I love Harbin.  It didn't really ask me to love it and it definitely didn't try to impress me.  There is no U.S. city to compare it to.  If forced I would say it is a bit like Chicago, but with the reputation of Detroit and 10x bigger.

Harbin is cold, bitterly cold and the people are cold, often bitterly cold.   There is a wide river that completely freezes over in the winter, becoming gray and motionless.  Throughout the city huge, ugly billows of smoke pour out of the coal-burning buildings, turning everything dirty and ugly.  The sun begins its downward course in the early afternoon, ushering in the darkness that shrouds the city with bleakness.

The Chinese people have a way of describing themselves by saying they know how to "eat bitterness."  Harbin has indeed eaten bitterness.  There is a museum in the city that shows the blatant cruelty and disdain for human life manifested by the Japanese biowarfare testing carried out on the Chinese/Harbin people.  It stands as a bleak reminder of the cruelty heaped upon them. 

Surely people cannot live in such a place as Harbin without it changing them, hardening them.
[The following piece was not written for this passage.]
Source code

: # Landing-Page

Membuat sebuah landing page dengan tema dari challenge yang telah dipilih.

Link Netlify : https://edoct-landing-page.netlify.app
I ask, "What good can come from such a cold, dark, and bitter place?   What beauty and joy could ever be found in a people that have literally eaten bitterness?"

 I don't know...

My heart cries out that I wants to share with you a story bursting with hope...but I don't have a dramatic story to share.  I can only write that my heart knows hope in Harbin.  I feel it...even though I can't see it. I hear it...not often in words but in the meaning behind them.  I look at the faces of my brothers and sisters here and I see the etches of struggle and hardship...but there is a glimmer in their eyes showing the knowledge that their struggles are but one thread in the tapestry of their lives.
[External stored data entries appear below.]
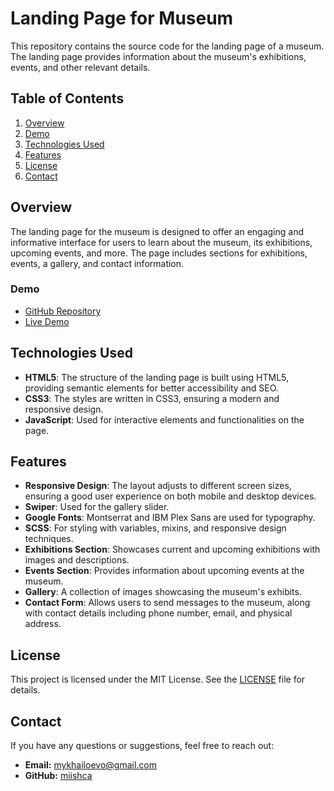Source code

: # Landing Page for Museum

This repository contains the source code for the landing page of a museum. The landing page provides information about the museum's exhibitions, events, and other relevant details.

## Table of Contents

1. [Overview](#overview)
2. [Demo](#demo)
3. [Technologies Used](#technologies-used)
4. [Features](#features)
5. [License](#license)
6. [Contact](#contact)

## Overview

The landing page for the museum is designed to offer an engaging and informative interface for users to learn about the museum, its exhibitions, upcoming events, and more. The page includes sections for exhibitions, events, a gallery, and contact information.

### Demo

- [GitHub Repository](https://github.com/miishca/landing_2)
- [Live Demo](https://miishca.github.io/landing_2/)

## Technologies Used

- **HTML5**: The structure of the landing page is built using HTML5, providing semantic elements for better accessibility and SEO.
- **CSS3**: The styles are written in CSS3, ensuring a modern and responsive design.
- **JavaScript**: Used for interactive elements and functionalities on the page.

## Features

- **Responsive Design**: The layout adjusts to different screen sizes, ensuring a good user experience on both mobile and desktop devices.
- **Swiper**: Used for the gallery slider.
- **Google Fonts**: Montserrat and IBM Plex Sans are used for typography.
- **SCSS**: For styling with variables, mixins, and responsive design techniques.
- **Exhibitions Section**: Showcases current and upcoming exhibitions with images and descriptions.
- **Events Section**: Provides information about upcoming events at the museum.
- **Gallery**: A collection of images showcasing the museum's exhibits.
- **Contact Form**: Allows users to send messages to the museum, along with contact details including phone number, email, and physical address.

## License

This project is licensed under the MIT License. See the [LICENSE](LICENSE) file for details.

## Contact

If you have any questions or suggestions, feel free to reach out:

- **Email:** [mykhailoevo@gmail.com](mailto:mykhailoevo@gmail.com)
- **GitHub:** [miishca](https://github.com/miishca)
The Harbin-rens know ice and cold and darkness.  But...they take the ice of the motionless, frozen river and form beautiful works of art with it.  They take the darkness and add color and light.  They take the cold and breath art into the air.  Beauty is not vanquished forever.  For in this seemingly forsaken land, there is hope. I say to the cold, bitterness, and darkness, "Tremble...for I believe Aslan is on the move and His eyes are on Harbin."

Frozen Beauty (taken by Kayla)

1 comment:

  1. I think I heard audible triumphant music as I read your last line!